Colorado will begin inter-city train travel next year from Denver to Granby

Diesel-powered trains will thunder west from Denver through the Continental Divide to Granby starting late next year, marking the first stage in a multi-year effort to launch inter-city passenger rail service in Colorado.

The state-funded Mountain Rail trains will run year-round to Granby and soon after to Steamboat Springs and Craig. Colorado leaders say their rollout — including trains linking metro Denver with Boulder, Longmont, and Fort Collins by the end of this decade — will give residents and visitors non-driving options for moving around amid worsening traffic congestion.

These won’t be the high-speed bullet trains that dart across Europe and Asia.

Colorado is committing to a fundamentally different approach: re-purposing 2,545 miles of existing track on century-old routes that crisscross the state and sharing them with freight trains. The speeds of Colorado’s new passenger trains won’t exceed 70 miles per hour. The first trains will be hard-pressed to hit 50 mph as they climb at elevations up to 9,239 feet above sea level.

But this approach has forward momentum at a time when the U.S. government isn’t prepared to invest the billions of dollars required to keep pace with Asia and Europe.

No federal funds will be necessary, and Colorado voters won’t be tapped to approve debt or higher taxes to get the service started, Gov. Jared Polis said.

“This is a project that actually delivers, rather than talking about projects that will never happen and cost tens of billions of dollars,” Polis said, pointing to California’s long-planned high-speed rail project to carry riders from San Francisco to Los Angeles in less than three hours by 2020. Costs ballooned to $106 billion. No trains have run.

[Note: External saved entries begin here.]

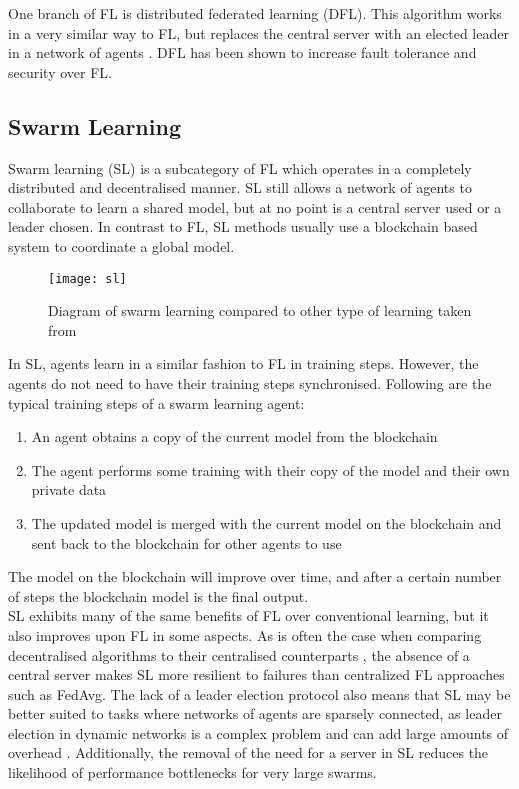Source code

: One branch of FL is distributed federated learning (DFL). This algorithm works in a very similar way to FL, but replaces the central server with an elected leader in a network of agents \cite{leaderelec_car}. DFL has been shown to increase fault tolerance and security over FL.


\subsection{Swarm Learning}
Swarm learning (SL) \cite{swarm_learning} is a subcategory of FL which operates in a completely distributed and decentralised manner. SL still allows a network of agents to collaborate to learn a shared model, but at no point is a central server used or a leader chosen. In contrast to FL, SL methods usually use a blockchain based system to coordinate a global model.

\begin{figure}[h]
	\texttt{[image: sl]}
	\caption{Diagram of swarm learning compared to other type of learning taken from \cite{swarm_learning}}
	\label{fig_learning}
\end{figure}


In SL, agents learn in a similar fashion to FL in training steps. However, the agents do not need to have their training steps synchronised. Following are the typical training steps of a swarm learning agent:
\begin{enumerate}
	\item An agent obtains a copy of the current model from the blockchain
	\item The agent performs some training with their copy of the model and their own private data
	\item The updated model is merged with the current model on the blockchain and sent back to the blockchain for other agents to use
\end{enumerate}
The model on the blockchain will improve over time, and after a certain number of steps the blockchain model is the final output. \\

SL exhibits many of the same benefits of FL over conventional learning, but it also improves upon FL in some aspects. As is often the case when comparing decentralised algorithms to their centralised counterparts \cite{swarm_resil}, the absence of a central server makes SL more resilient to failures than centralized FL approaches such as FedAvg. The lack of a leader election protocol also means that SL may be better suited to tasks where networks of agents are sparsely connected, as leader election in dynamic networks is a complex problem and can add large amounts of overhead \cite{leaderelection}. Additionally, the removal of the need for a server in SL reduces the likelihood of performance bottlenecks for very large swarms.

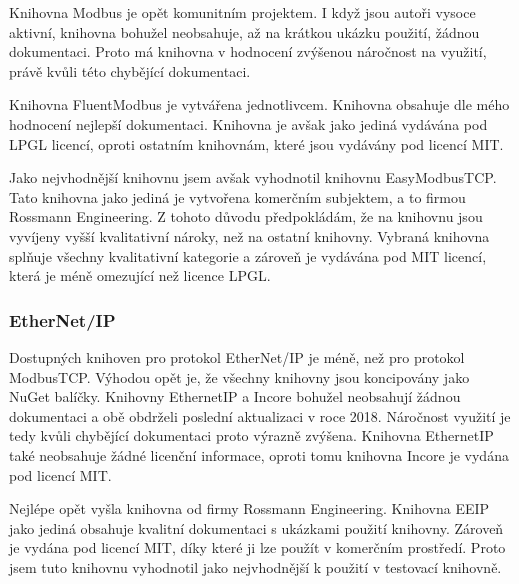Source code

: Knihovna Modbus je opět komunitním projektem. I když jsou autoři vysoce aktivní, knihovna bohužel neobsahuje, až na krátkou ukázku použití, žádnou dokumentaci. Proto má knihovna v hodnocení zvýšenou náročnost na využití, právě kvůli této chybějící dokumentaci.  

Knihovna FluentModbus je vytvářena jednotlivcem. Knihovna obsahuje dle mého hodnocení nejlepší dokumentaci. Knihovna je avšak jako jediná vydávána pod LPGL licencí, oproti ostatním knihovnám, které jsou vydávány pod licencí MIT.

Jako nejvhodnější knihovnu jsem avšak vyhodnotil knihovnu EasyModbusTCP. Tato knihovna jako jediná je vytvořena komerčním subjektem, a to firmou Rossmann Engineering. Z tohoto důvodu předpokládám, že na knihovnu jsou vyvíjeny vyšší kvalitativní nároky, než na ostatní knihovny. 
Vybraná knihovna splňuje všechny kvalitativní kategorie a zároveň je vydávána pod MIT licencí, která je méně omezující než licence LPGL.

\subsubsection{EtherNet/IP}

Dostupných knihoven pro protokol EtherNet/IP je méně, než pro protokol ModbusTCP. Výhodou opět je, že všechny knihovny jsou koncipovány jako NuGet balíčky. Knihovny EthernetIP a Incore bohužel neobsahují žádnou dokumentaci a obě obdrželi poslední aktualizaci v roce 2018. Náročnost využití je tedy kvůli chybějící dokumentaci proto výrazně zvýšena. Knihovna EthernetIP také neobsahuje žádné licenční informace, oproti tomu knihovna Incore je vydána pod licencí MIT.

Nejlépe opět vyšla knihovna od firmy Rossmann Engineering. Knihovna EEIP jako jediná obsahuje kvalitní dokumentaci s ukázkami použití knihovny. Zároveň je vydána pod licencí MIT, díky které ji lze použít v komerčním prostředí. Proto jsem tuto knihovnu vyhodnotil jako nejvhodnější k použití v testovací knihovně.

\begin{table}[p!]\centering
    \caption{Seznam dostupných knihoven pro protokol ModbusTCP}
    \label{tab:modbus}
\end{table}

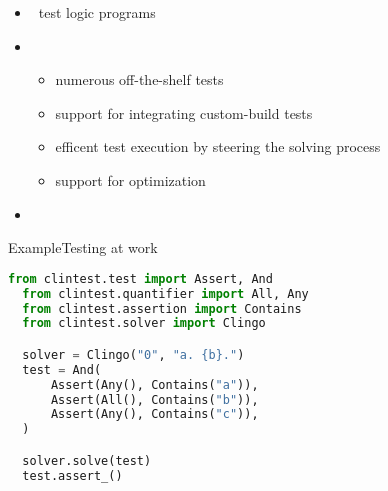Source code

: \begin{frame}{\clintest}
  \begin{itemize}
  \item {} \ test logic programs
  \item {}
    \begin{itemize}
    \item numerous off-the-shelf tests
    \item support for integrating custom-build tests
    \item efficent test execution by steering the solving process
    \item support for optimization
    \end{itemize}
  \item {} \ \clingo
  \end{itemize}
\end{frame}
\begin{frame}[fragile]{Example}{Testing at work}
  \begin{lstlisting}[language=python,basicstyle=\small\ttfamily]
  from clintest.test import Assert, And
  from clintest.quantifier import All, Any
  from clintest.assertion import Contains
  from clintest.solver import Clingo

  solver = Clingo("0", "a. {b}.")
  test = And(
      Assert(Any(), Contains("a")),
      Assert(All(), Contains("b")),
      Assert(Any(), Contains("c")),
  )

  solver.solve(test)
  test.assert_()
  \end{lstlisting}
\end{frame}
%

U.S. Transportation Secretary Sean Duffy in February ordered a review to determine whether $4 billion in federal funding should still be available for “the massively over-budget and delayed” California project and President Donald Trump on Tuesday declared the government won’t pay.

Polis has made passenger trains a mission, visiting Japan and Switzerland to learn about modern rail systems.

“We are going to get it done,” he said.

He touted the benefits: escaping vehicle traffic jams and parking hassles, consistent times comparable with driving, reliability in bad weather, and better safety.  And, “you can relax,” working on laptops, reading, eating, listening to music, or talking with fellow passengers.

“It will make life better for everyone,” Polis said. “Most people will just value having their time back.”

Passengers, including legislators and community leaders converse and take in the view while riding in the view car from Union Station in Denver to Longmont during an inspection and demonstration trip of a Front Range Passenger Rail Train on Thursday, March 7, 2024. (Photo by Eric Lutzens/The Denver Post)

Big deal done

This month, state officials in the governor’s mansion celebrated the culmination of a three-decade push after finalizing a key track-sharing deal with the Union Pacific Railroad, which owns tracks that run 230 miles into the northwest quadrant of the state — enabling three initial routes (Denver-to-Granby, Oak Creek-to-Craig, Denver-to-Craig).